Instead of complication-prone electronic cardiac pacemakers, biomedical engineers at Georgia Tech and Emory envision the creation of “biological pacemakers.” Hee Cheol Cho and colleagues have been taking advantage of his work on a gene called TBX18 that can reprogram heart muscle cells into specialized pacemaker cells.
Every heartbeat originates from a small group of cells in the heart called the sinoatrial node. How these cells drive contractions in the relatively massive, and electrically sturdy, rest of the heart is a problem cardiology researchers call the “source-sink mismatch.” Until Cho’s innovations, it was only possible to isolate a handful of pacemaker cells from animal hearts, and the isolated cells could not be cultured.

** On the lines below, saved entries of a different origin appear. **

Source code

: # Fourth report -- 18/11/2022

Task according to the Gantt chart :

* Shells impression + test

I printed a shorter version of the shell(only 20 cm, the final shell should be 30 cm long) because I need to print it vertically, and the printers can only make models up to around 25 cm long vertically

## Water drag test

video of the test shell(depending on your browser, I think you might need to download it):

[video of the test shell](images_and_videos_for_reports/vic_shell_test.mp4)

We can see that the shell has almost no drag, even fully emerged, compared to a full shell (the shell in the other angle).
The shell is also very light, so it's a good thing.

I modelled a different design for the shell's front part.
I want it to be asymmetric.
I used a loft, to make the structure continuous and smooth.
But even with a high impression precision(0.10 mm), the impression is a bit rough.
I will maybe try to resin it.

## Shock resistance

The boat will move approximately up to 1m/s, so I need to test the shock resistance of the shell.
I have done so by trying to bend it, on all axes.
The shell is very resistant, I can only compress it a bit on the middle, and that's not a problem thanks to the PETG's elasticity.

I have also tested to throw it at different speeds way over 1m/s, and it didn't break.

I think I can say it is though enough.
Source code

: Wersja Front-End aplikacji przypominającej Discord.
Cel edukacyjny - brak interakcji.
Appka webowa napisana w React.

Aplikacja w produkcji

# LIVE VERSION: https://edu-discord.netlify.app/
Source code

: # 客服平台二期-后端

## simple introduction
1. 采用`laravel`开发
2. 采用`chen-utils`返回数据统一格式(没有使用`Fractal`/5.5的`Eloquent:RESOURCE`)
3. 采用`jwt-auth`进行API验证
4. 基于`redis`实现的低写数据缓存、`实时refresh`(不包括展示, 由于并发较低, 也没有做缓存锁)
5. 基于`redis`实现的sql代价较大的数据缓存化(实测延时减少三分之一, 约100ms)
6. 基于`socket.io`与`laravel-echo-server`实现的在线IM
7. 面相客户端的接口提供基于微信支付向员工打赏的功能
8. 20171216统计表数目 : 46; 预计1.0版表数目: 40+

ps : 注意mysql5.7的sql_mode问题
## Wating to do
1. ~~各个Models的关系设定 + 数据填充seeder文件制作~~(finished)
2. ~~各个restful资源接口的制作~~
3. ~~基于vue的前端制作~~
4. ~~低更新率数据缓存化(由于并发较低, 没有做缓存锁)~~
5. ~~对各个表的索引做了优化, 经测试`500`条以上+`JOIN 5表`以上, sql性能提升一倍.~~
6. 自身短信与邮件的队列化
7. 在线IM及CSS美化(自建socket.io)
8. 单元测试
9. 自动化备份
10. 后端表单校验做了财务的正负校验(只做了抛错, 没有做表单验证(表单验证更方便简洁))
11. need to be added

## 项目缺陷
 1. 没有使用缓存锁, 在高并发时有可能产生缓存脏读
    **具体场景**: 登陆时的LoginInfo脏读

Cho and colleagues recently published a paper in Advanced Science describing TBX18-induced pacemaker cell spheroids, a platform for studying source-sink mismatch in culture
Graduate student Sandra Grijalva is the first author of the paper. We first spotted Grijalva’s work when it was presented at the American Heart Association meeting in 2017. She and Cho are part of the Wallace H. Coulter Department of Biomedical Engineering at Georgia Tech and Emory, and the Emory-Children’s-GT Pediatric Research Alliance.
Cho’s work with Phil Santangelo on a messenger RNA-based approach to creating more pacemaker cells in situ was highlighted by Georgia Tech and by Emory’s Office of Technology Transfer, which gave them an “Innovation of the Year” award for 2018. Also in September 2019, Cho’s lab published a paper in Experimental and Molecular Medicine on the hardiness of TBX18-induced pacemaker cells. They are more resistant to metabolic and hypoxic stress, possibly because of smaller and fewer mitochondria, the researchers report.